EXERCISE GOAL:
The records below should be set down in full, please, without any change.

PROVIDED INFORMATION:
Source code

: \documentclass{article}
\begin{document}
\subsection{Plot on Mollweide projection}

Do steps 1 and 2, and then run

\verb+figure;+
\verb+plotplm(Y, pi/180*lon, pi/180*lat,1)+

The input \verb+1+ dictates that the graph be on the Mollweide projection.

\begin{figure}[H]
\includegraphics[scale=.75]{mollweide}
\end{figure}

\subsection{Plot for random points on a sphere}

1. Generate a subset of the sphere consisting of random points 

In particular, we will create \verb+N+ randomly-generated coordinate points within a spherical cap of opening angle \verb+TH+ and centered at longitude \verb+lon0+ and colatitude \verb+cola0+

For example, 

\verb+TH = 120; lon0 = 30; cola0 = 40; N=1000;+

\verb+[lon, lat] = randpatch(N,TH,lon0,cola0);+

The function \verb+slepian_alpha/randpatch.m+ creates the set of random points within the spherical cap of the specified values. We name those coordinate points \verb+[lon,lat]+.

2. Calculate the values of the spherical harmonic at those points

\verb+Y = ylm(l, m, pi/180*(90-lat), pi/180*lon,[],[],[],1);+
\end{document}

ANSWER BOX:
Source code

: \documentclass{article}
\begin{document}
\subsection{Plot on Mollweide projection}

Do steps 1 and 2, and then run

\verb+figure;+
\verb+plotplm(Y, pi/180*lon, pi/180*lat,1)+

The input \verb+1+ dictates that the graph be on the Mollweide projection.

\begin{figure}[H]
\includegraphics[scale=.75]{mollweide}
\end{figure}

\subsection{Plot for random points on a sphere}

1. Generate a subset of the sphere consisting of random points 

In particular, we will create \verb+N+ randomly-generated coordinate points within a spherical cap of opening angle \verb+TH+ and centered at longitude \verb+lon0+ and colatitude \verb+cola0+

For example, 

\verb+TH = 120; lon0 = 30; cola0 = 40; N=1000;+

\verb+[lon, lat] = randpatch(N,TH,lon0,cola0);+

The function \verb+slepian_alpha/randpatch.m+ creates the set of random points within the spherical cap of the specified values. We name those coordinate points \verb+[lon,lat]+.

2. Calculate the values of the spherical harmonic at those points

\verb+Y = ylm(l, m, pi/180*(90-lat), pi/180*lon,[],[],[],1);+
\end{document}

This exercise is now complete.